Question

A 2400-kg satellite is in a circular orbit around a planet. the satellite travels with a constant speed of 6670 m/s. the radius of the circular orbit is 8.92 × 106 m. calculate the magnitude of the gravitational force exerted on the satellite by the planet.

Answer 1

Answer:

Gravitational force, F = 11970.1 N

Explanation:

It is given that,

Mass of the satellite, m = 2400 kg

Speed of the satellite, v = 6670 m/s

Radius of the circular path, $r=8.92\times 10^6\ m$

Let F is the magnitude of the gravitational force exerted on the satellite by the planet. The centripetal force is equal to the gravitational force.

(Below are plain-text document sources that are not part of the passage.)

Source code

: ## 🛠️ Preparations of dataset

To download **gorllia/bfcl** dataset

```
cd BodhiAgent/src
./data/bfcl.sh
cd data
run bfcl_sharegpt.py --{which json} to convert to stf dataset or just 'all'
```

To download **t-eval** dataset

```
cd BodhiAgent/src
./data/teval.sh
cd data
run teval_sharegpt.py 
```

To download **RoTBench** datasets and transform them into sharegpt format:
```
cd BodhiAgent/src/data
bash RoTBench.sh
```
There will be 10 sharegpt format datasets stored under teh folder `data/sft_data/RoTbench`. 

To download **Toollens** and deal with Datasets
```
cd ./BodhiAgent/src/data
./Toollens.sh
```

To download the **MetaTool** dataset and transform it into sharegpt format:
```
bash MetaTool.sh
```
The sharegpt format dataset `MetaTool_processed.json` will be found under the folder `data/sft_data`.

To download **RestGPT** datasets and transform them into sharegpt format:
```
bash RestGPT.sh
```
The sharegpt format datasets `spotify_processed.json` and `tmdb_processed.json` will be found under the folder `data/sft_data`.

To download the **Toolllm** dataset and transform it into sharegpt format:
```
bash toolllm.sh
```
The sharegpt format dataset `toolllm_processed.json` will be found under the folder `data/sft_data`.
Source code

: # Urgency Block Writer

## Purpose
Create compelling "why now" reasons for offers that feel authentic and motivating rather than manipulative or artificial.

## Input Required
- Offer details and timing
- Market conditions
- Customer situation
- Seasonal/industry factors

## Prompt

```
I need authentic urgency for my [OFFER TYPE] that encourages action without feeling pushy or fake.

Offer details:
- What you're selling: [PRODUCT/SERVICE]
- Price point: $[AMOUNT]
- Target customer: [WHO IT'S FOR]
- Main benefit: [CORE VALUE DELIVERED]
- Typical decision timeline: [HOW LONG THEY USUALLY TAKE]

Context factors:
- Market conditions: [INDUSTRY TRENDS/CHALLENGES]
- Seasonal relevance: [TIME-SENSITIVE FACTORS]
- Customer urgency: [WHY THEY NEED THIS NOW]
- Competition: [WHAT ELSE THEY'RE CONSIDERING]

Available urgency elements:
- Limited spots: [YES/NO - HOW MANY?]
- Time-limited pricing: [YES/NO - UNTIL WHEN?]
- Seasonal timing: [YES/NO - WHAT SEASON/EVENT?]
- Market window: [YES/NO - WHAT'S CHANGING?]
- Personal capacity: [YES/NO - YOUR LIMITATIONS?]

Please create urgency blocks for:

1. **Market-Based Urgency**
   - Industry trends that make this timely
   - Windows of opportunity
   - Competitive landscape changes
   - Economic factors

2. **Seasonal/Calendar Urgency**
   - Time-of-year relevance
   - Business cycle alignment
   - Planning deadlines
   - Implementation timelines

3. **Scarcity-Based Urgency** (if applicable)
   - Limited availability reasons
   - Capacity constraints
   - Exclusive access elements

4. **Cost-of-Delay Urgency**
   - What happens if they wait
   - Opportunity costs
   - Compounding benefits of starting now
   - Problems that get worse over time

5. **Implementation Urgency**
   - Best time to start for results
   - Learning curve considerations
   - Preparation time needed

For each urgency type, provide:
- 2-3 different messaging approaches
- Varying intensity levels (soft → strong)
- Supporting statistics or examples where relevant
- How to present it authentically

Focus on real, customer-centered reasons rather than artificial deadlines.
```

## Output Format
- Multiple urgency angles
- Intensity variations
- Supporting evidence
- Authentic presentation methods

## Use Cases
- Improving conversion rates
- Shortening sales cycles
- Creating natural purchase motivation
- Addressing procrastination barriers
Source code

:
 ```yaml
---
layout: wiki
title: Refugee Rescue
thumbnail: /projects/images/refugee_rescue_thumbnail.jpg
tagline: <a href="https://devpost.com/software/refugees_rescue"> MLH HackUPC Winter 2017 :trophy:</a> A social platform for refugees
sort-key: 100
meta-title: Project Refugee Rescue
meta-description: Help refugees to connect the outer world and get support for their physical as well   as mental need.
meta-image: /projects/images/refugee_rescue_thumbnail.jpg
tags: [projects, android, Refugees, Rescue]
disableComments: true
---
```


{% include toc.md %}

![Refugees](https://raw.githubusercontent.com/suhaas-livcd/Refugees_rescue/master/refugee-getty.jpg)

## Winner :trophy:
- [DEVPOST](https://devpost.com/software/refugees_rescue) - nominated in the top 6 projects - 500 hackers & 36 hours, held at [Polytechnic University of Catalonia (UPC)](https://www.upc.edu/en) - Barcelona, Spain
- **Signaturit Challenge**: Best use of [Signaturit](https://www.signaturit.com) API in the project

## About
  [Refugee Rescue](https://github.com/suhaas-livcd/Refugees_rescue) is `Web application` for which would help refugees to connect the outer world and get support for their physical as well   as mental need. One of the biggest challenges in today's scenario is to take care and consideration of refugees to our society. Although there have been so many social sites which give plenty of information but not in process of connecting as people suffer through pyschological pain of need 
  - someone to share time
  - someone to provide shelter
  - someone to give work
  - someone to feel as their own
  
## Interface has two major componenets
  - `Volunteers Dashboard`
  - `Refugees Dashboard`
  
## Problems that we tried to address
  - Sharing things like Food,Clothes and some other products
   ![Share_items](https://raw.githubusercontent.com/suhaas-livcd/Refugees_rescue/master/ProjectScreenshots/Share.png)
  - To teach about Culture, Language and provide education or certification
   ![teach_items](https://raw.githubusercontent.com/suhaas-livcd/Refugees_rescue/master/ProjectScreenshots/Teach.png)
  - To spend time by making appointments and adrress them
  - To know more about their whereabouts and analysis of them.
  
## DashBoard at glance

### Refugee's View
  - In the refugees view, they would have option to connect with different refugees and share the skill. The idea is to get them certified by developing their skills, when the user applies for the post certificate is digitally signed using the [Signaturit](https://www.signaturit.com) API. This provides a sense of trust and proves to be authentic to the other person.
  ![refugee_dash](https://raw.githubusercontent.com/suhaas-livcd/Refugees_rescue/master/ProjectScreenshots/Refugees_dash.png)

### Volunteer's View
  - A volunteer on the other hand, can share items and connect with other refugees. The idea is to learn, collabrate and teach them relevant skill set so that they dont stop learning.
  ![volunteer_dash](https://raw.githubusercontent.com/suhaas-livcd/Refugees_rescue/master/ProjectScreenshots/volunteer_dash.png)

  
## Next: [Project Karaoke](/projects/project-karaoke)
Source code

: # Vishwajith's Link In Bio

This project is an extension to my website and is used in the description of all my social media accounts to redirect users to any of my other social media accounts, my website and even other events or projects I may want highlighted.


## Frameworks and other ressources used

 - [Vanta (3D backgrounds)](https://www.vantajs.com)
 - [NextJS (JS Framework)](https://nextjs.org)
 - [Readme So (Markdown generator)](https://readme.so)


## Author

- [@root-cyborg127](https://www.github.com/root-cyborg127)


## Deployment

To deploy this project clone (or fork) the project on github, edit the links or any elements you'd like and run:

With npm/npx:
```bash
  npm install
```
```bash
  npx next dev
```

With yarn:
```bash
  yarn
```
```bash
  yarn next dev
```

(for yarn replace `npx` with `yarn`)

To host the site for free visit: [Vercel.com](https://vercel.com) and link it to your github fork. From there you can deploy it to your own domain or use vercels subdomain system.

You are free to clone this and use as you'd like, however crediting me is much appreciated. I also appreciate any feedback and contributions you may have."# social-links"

It is equal to :

$F=\dfrac{mv^2}{r}$

$F=\dfrac{2400\times (6670)^2}{8.92\times 10^6}$

F = 11970.1 N

So, the magnitude of the gravitational force exerted on the satellite by the planet is 11970.1 N. Hence, this is the required solution.

Answer 2

The gravitational force exerted on the satellite is called the centrifugal force, the force keeping it orbiting to the planet. Its formula is F= mass times the square of the velocity all over the radius.Thus,

F = 2400 * 6670^2 * (1/8.92x10^6) 
F = 11,970 N

I hope I was able to help you. Have a good day.